Check every line of the data for the string "table" and copy the ones that have it.

..........

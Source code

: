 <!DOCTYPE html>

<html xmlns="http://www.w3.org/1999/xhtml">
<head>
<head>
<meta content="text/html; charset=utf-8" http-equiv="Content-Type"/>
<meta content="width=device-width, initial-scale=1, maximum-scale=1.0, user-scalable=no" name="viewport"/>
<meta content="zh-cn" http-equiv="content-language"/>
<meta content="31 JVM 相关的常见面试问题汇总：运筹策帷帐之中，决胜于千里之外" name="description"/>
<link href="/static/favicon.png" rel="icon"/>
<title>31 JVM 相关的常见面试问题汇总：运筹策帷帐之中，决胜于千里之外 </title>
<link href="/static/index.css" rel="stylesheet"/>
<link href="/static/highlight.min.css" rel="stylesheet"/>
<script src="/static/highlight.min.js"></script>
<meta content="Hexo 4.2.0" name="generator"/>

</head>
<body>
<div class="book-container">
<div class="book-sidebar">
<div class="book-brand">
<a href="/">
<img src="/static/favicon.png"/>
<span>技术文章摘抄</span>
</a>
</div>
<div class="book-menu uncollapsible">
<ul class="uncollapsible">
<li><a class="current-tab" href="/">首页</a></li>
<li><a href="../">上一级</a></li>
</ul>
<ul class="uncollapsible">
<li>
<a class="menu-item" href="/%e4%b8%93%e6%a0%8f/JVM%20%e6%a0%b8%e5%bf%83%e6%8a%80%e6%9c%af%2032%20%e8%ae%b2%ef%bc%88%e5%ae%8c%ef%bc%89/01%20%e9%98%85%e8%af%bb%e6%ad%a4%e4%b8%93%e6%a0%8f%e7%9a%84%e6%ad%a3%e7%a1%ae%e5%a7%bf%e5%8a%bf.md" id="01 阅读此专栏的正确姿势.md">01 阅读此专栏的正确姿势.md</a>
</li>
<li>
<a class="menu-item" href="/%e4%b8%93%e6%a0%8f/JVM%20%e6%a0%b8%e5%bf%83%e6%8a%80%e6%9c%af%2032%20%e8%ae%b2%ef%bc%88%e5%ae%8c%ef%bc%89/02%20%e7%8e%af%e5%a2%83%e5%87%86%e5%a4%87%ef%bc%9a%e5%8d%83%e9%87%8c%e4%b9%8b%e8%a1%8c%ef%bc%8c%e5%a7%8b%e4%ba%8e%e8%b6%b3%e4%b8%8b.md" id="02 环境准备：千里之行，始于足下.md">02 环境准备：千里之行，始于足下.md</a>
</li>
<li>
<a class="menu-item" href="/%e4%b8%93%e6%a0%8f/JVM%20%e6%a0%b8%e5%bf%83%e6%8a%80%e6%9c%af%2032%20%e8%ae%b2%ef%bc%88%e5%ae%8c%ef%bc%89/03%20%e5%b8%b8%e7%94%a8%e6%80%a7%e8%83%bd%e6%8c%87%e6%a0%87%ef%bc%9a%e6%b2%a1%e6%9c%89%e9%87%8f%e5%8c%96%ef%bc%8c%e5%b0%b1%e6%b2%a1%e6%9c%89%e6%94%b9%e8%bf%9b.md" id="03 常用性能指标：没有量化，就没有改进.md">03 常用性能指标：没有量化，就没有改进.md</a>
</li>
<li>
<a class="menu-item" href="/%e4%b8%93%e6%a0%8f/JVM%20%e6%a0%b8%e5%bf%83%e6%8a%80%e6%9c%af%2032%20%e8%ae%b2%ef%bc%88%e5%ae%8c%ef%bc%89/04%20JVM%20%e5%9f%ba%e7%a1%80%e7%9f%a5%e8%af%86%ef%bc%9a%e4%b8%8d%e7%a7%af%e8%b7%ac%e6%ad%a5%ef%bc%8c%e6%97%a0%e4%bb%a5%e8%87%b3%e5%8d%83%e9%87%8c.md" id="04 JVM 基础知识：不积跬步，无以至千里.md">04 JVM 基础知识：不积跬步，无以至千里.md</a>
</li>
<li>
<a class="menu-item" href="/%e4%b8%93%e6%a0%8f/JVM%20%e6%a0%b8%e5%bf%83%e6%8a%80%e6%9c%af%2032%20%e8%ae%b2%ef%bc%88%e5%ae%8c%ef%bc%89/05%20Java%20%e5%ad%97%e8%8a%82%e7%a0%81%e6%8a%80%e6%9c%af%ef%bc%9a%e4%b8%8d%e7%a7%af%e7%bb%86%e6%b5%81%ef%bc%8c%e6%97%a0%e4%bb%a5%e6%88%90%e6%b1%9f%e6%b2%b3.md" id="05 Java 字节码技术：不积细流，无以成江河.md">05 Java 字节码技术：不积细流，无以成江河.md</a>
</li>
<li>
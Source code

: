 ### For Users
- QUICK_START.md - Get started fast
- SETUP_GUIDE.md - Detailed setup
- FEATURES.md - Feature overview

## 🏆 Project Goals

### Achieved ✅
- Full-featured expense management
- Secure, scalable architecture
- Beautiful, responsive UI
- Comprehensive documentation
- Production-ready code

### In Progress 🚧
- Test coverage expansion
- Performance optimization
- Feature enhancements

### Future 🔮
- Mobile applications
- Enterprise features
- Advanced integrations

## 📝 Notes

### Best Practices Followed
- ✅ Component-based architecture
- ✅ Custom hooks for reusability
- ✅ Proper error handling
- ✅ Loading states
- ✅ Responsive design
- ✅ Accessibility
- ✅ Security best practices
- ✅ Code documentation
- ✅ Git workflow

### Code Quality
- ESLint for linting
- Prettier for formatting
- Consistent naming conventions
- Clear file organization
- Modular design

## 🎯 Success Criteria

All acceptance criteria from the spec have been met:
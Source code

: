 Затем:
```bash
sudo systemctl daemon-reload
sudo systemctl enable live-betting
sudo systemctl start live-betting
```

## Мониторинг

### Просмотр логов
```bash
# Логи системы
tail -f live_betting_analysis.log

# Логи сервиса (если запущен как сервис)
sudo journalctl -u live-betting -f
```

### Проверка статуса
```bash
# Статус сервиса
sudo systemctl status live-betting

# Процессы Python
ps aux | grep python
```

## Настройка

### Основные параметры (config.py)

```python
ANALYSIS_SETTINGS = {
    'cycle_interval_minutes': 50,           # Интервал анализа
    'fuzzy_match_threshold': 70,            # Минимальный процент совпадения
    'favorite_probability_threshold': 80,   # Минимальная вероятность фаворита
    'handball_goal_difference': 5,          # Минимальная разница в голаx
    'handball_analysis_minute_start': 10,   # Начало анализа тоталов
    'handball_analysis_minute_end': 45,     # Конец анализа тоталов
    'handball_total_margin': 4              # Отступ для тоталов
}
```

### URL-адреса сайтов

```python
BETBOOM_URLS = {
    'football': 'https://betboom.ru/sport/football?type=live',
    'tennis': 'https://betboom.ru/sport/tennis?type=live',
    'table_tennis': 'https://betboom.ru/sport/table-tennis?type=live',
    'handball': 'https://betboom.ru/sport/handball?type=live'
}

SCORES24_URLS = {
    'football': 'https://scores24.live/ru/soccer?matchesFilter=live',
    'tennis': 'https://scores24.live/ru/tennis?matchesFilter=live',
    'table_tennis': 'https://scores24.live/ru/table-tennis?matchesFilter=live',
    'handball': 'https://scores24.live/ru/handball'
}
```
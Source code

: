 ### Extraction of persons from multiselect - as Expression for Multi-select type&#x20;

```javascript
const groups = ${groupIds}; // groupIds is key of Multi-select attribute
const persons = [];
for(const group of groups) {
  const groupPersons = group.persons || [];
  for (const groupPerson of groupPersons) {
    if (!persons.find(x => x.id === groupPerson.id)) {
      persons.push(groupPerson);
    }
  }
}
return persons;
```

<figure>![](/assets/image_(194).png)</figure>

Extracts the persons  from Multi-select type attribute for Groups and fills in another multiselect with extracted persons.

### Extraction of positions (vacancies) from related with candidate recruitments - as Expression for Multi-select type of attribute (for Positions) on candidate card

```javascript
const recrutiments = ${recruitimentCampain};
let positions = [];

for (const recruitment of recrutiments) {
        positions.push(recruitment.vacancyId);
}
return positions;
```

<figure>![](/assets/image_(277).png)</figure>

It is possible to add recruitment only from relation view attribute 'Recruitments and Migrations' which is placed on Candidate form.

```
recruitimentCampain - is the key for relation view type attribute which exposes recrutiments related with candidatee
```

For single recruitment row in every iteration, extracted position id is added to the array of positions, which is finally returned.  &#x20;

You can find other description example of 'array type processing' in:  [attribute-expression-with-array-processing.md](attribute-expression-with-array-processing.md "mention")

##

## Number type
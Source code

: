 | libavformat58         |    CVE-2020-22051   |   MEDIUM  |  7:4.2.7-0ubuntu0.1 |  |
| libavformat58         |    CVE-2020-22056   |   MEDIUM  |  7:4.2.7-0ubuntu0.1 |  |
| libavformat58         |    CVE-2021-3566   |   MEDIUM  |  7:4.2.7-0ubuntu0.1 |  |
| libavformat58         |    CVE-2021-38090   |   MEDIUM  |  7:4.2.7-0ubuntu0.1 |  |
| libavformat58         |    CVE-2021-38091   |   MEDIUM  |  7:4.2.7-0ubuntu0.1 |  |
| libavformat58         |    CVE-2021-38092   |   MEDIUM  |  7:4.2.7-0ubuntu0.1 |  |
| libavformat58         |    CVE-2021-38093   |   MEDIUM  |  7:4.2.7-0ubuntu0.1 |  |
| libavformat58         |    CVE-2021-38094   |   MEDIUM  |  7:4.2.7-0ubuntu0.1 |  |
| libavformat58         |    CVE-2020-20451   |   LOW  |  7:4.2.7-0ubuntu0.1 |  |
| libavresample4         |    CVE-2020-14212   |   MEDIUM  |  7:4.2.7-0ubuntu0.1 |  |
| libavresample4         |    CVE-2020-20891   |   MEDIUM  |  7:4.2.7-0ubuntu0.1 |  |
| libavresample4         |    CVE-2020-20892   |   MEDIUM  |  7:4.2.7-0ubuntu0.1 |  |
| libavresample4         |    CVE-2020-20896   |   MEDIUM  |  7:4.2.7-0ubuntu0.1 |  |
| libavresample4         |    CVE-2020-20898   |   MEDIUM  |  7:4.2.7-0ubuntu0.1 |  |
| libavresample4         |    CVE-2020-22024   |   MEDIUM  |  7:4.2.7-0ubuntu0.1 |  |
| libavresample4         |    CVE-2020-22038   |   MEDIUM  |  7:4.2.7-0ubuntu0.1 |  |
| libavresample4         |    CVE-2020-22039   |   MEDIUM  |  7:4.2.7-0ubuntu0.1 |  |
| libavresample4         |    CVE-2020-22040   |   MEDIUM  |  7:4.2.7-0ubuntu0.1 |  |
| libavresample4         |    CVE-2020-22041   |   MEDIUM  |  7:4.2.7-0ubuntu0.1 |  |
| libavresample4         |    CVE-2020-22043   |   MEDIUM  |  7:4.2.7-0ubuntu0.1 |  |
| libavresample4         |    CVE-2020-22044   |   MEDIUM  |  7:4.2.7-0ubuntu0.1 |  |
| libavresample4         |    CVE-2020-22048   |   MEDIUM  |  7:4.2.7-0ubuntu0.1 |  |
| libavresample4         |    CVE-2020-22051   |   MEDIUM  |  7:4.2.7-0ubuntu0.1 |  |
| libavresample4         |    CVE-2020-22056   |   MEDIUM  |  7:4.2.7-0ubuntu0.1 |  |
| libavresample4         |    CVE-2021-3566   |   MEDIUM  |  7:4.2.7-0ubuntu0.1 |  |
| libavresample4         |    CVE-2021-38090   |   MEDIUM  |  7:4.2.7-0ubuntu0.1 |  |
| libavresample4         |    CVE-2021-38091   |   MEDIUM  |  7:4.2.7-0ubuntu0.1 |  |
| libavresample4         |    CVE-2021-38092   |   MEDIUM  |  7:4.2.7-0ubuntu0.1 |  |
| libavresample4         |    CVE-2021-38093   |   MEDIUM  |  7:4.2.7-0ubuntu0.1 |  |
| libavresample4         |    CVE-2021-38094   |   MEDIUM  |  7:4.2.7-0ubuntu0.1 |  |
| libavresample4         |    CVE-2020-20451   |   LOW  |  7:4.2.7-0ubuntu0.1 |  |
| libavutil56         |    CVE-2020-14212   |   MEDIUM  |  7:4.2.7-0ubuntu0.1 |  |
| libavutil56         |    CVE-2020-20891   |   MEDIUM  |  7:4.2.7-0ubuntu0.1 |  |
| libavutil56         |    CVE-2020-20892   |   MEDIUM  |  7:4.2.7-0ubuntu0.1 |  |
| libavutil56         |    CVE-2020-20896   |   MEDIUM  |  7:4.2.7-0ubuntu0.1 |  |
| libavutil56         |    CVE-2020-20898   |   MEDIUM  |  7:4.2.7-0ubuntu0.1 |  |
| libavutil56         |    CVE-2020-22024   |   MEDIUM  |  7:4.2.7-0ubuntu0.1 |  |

..........

- [Result for this exercise]:
    'table_tennis': 'https://betboom.ru/sport/table-tennis?type=live',
    'table_tennis': 'https://scores24.live/ru/table-tennis?matchesFilter=live',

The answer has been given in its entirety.